Objective: NS5806 activates the transient outward potassium current (Ito) in canine ventricular cells. We compared the effects of NS5806 on canine ventricular versus atrial tissues and myocytes. Methods: NS5806 (10 μM) was evaluated in arterially-perfused canine right atrial and left ventricular wedges. Atrial and ventricular epi- and endocardial cells were isolated by enzymatic dissociation. Current and voltage-clamp recordings were made in the absence and presence of NS5806. Results: In ventricular wedges NS5806 increased phase 1 repolarization in epi- and midmyocardial cells. A minor effect on conduction and upstroke velocity also was observed. In contrast, application of NS5806 to atrial preparations slowed upstroke velocity and reduced excitability, consistent with sodium channel block. In ventricular myocytes, NS5806 increased the magnitude of Ito by 80% and 16% in epi and endo, respectively (at +40 mV). In atrial myocytes, NS5806 increased peak Ito by 25% and had no effect on the sustained pedestal current, IKur. INa density in atrial myocytes was nearly 100% greater than in endocardial myocytes. NS5806 caused a negative shift in steady-state mid-inactivation (V1/2) for both cell types (73.9±0.27 to −77.3±0.21mV for endocardial and −82.6±0.12 to −85.1±0.11mV for atrial cells). The shift in V1/2 resulted in a reduction of INa in both cell types.
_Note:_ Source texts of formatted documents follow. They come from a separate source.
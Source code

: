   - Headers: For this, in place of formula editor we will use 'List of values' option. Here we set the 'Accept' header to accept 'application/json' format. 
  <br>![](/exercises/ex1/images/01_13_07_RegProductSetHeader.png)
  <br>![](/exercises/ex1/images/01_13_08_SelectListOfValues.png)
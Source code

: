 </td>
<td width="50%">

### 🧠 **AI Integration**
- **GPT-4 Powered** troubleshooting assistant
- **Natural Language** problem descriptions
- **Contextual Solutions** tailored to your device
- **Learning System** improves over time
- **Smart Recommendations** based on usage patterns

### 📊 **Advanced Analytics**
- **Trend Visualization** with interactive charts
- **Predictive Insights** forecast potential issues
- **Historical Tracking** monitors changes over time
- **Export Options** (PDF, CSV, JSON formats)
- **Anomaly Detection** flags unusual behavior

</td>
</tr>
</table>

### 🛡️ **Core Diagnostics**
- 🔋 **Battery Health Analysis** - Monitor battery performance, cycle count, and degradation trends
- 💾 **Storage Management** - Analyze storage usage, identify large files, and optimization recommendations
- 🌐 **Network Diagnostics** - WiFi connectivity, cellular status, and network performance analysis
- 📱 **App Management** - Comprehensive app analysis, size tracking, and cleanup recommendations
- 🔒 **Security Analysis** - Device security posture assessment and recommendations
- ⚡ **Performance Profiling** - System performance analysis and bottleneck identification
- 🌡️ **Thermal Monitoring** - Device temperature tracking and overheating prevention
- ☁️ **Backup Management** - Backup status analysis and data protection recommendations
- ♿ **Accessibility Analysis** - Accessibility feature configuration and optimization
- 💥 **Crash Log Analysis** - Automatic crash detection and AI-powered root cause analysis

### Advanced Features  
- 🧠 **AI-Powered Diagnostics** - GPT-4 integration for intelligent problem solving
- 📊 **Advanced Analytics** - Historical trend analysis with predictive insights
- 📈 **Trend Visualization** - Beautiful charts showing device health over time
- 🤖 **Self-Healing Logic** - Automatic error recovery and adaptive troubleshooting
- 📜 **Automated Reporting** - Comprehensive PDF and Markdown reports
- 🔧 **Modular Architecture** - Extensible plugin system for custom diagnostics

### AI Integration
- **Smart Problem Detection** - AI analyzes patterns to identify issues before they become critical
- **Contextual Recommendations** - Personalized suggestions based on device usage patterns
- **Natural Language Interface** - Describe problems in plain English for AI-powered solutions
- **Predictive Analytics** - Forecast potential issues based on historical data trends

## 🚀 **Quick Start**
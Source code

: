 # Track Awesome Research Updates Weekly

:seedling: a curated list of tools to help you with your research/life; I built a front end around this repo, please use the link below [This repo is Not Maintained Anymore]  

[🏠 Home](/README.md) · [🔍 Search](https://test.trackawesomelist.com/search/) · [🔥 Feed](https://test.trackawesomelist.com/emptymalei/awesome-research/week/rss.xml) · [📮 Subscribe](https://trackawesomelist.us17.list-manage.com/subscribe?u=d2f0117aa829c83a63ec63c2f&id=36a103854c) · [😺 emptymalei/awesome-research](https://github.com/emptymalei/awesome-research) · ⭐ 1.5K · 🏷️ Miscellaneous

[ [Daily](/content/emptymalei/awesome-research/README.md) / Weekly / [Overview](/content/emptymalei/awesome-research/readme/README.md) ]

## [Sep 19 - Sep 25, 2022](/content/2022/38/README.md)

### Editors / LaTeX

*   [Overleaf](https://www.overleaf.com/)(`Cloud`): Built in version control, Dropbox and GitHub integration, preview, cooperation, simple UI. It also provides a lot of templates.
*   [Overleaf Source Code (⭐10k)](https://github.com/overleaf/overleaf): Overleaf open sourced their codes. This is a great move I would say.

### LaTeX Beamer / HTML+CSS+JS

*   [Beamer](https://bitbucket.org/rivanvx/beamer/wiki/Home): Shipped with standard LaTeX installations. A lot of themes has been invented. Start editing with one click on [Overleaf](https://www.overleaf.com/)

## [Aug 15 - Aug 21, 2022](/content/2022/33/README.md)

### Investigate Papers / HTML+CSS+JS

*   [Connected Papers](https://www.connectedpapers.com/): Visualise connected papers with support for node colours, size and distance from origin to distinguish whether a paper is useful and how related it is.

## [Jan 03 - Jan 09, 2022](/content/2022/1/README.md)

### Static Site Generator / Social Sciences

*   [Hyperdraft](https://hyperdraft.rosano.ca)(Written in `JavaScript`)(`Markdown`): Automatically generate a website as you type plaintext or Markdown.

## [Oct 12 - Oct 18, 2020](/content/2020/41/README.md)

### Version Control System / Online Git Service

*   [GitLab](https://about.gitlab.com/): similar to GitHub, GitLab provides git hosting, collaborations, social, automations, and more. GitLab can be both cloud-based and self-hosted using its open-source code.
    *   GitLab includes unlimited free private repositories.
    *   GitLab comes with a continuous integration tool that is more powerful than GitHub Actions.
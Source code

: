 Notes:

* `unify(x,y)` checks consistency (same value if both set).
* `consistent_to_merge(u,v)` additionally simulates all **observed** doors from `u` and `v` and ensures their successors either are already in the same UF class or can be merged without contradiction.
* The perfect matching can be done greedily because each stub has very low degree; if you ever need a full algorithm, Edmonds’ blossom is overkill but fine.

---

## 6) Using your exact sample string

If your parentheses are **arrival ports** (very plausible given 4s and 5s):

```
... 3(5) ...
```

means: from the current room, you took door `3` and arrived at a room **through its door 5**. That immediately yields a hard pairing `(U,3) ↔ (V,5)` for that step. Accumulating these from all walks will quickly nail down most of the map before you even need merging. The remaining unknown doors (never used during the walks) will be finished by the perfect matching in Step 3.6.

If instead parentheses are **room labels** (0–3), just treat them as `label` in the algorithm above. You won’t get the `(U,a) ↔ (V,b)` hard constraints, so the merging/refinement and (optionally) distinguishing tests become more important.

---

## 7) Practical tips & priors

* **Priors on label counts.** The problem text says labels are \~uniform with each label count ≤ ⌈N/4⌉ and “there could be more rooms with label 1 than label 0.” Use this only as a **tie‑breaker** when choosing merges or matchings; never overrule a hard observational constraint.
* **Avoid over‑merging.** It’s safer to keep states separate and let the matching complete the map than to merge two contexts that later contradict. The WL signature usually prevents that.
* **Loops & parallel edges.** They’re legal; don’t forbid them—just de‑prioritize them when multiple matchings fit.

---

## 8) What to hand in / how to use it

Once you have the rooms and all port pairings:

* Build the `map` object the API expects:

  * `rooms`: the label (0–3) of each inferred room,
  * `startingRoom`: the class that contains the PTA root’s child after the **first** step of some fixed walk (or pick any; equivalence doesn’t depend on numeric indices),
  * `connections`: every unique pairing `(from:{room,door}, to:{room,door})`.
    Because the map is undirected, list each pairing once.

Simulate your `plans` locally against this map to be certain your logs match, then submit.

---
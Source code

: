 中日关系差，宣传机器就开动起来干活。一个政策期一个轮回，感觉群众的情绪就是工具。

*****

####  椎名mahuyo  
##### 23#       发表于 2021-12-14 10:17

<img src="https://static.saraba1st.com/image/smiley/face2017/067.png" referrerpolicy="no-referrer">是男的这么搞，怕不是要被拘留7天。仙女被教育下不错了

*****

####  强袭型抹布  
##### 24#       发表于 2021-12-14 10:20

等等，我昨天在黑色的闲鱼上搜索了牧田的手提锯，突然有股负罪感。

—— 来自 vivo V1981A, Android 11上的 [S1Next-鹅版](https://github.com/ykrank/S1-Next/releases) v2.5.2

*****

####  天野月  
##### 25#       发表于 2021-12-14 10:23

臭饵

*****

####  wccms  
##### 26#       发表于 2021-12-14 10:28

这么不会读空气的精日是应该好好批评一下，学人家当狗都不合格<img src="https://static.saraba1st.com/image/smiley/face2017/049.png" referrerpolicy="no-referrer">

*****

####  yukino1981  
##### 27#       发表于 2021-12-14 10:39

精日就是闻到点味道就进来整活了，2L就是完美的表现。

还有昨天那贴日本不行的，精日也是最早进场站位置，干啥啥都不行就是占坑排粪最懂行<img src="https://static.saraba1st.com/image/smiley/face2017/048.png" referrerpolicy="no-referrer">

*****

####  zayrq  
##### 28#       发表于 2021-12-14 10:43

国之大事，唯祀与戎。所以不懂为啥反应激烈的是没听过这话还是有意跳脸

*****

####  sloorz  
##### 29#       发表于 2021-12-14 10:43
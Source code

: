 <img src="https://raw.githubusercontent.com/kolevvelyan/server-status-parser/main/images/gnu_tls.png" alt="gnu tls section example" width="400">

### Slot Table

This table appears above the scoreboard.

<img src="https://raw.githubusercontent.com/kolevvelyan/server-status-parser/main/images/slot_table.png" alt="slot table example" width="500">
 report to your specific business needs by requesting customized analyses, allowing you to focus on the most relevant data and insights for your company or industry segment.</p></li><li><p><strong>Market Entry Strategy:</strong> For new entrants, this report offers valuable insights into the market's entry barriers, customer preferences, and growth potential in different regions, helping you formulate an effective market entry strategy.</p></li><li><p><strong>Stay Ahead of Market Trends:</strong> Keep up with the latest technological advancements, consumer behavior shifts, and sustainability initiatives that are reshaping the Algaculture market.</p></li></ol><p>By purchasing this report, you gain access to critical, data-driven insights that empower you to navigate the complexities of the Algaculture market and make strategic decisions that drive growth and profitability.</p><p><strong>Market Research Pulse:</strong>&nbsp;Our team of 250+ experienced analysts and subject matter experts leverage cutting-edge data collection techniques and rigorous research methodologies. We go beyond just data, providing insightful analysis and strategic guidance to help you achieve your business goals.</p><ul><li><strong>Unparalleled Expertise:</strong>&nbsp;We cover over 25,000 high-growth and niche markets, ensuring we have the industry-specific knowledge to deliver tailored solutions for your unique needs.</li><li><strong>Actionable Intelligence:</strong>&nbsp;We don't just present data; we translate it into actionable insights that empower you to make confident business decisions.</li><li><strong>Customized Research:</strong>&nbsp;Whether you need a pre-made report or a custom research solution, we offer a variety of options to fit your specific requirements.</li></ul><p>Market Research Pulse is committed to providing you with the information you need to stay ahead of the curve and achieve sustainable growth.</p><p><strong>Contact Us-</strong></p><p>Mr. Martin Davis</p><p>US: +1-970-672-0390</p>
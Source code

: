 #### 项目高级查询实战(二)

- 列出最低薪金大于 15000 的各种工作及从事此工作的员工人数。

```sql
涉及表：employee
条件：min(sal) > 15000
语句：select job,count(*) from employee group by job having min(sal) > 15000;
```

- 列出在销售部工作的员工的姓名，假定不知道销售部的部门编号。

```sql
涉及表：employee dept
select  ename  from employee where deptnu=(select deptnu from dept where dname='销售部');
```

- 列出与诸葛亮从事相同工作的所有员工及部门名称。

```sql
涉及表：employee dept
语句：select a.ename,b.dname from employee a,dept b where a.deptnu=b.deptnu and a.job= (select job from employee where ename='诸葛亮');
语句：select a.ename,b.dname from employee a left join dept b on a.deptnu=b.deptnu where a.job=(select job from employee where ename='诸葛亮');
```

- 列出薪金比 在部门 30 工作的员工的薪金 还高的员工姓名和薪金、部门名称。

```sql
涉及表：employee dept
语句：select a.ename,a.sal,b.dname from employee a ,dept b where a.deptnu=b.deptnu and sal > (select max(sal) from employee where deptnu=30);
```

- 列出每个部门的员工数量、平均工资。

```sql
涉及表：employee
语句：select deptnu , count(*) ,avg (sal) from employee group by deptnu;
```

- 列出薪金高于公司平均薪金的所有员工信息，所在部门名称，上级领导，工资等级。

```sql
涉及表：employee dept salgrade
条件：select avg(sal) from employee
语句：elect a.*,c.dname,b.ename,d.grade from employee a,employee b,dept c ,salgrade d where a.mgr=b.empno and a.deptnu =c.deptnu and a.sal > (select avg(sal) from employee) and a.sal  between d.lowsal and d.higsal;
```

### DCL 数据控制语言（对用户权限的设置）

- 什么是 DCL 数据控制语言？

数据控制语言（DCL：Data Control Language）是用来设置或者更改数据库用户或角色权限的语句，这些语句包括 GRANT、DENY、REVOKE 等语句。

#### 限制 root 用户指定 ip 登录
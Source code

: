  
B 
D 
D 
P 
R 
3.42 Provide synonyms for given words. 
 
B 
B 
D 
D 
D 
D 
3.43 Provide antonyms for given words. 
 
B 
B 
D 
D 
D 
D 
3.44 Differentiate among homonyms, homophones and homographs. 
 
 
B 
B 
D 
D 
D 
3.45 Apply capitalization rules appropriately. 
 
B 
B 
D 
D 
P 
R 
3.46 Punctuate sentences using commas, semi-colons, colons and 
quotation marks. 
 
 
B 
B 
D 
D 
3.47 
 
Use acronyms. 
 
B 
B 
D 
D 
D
However, the more negative V1/2 in atrial cells suggests that atrial cells lose excitability at more depolarized voltages than endocardial cells which may explain the greater reduction of excitability in atrial vs ventricular wedges by NS5806. Conclusion: NS5806 produces a prominent augmentation of Ito with little effect on INa in the ventricles, but a potent inhibition of INa with little augmentation of Ito in atria.